EXERCISE PROMPT: Report all lines of the records that contain "needed".

Plain-text document sources:
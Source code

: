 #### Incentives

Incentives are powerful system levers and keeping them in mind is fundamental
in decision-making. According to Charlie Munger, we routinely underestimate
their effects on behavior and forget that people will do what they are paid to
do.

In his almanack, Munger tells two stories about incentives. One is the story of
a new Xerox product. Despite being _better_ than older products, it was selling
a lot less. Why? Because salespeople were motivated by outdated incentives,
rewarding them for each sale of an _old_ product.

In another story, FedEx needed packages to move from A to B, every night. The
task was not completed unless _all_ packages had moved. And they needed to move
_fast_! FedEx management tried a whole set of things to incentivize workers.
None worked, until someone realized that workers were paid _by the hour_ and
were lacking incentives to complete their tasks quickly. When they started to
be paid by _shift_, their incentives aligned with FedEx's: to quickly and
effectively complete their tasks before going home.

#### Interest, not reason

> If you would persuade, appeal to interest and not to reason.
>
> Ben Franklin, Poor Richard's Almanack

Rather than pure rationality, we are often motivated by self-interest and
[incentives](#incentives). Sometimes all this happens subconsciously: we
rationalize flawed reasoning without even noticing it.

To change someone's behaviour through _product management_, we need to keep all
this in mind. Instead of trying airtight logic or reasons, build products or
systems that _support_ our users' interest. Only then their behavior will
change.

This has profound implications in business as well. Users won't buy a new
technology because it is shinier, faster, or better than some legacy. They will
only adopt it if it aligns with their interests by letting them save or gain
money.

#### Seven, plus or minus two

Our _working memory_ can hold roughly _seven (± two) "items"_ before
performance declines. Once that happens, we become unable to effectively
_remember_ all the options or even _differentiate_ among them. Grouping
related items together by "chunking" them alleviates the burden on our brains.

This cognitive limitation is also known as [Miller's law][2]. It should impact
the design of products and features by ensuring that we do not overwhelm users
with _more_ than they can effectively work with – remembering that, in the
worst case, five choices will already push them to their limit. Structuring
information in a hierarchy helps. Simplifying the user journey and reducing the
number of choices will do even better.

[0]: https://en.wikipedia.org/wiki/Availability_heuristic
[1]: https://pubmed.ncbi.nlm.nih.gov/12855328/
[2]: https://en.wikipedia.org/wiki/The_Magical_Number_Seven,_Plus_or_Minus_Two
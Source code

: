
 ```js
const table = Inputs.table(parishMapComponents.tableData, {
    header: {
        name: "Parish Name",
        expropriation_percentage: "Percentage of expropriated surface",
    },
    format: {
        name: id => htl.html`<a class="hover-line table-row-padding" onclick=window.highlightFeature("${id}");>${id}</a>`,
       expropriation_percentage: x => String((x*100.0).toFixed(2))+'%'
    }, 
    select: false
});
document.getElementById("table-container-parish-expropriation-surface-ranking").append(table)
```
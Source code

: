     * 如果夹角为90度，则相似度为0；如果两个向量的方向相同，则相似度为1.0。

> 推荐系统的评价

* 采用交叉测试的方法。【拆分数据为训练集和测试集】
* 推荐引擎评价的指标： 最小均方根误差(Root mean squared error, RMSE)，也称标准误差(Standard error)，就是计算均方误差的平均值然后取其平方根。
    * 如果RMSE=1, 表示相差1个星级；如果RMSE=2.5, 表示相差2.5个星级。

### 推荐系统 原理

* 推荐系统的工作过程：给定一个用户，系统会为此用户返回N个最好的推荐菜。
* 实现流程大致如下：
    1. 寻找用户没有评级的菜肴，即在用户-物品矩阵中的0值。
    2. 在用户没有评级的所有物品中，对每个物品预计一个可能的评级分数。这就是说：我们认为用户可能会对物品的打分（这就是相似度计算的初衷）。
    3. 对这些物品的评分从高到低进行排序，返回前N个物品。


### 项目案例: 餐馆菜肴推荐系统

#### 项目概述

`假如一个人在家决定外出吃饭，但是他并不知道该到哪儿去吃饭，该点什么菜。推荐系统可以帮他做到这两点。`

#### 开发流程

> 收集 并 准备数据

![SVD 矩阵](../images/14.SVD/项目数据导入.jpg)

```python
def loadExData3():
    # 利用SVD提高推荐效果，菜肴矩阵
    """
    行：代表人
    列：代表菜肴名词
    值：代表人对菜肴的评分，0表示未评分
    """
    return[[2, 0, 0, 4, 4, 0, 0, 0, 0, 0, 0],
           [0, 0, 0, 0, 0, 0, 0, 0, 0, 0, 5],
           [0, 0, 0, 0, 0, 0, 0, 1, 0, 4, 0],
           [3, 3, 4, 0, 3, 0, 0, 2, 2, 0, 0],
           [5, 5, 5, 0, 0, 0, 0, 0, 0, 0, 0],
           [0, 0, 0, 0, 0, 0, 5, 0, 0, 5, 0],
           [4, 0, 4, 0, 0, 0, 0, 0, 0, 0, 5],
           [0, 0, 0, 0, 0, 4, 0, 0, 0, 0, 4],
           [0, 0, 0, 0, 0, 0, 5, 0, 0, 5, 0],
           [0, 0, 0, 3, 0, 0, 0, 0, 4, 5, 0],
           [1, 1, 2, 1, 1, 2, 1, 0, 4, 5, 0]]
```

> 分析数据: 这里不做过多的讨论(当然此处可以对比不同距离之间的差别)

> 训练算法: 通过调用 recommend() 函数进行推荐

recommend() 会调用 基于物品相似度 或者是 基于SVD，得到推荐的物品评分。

FINAL ANSWER:
In another story, FedEx needed packages to move from A to B, every night. The
task was not completed unless _all_ packages had moved. And they needed to move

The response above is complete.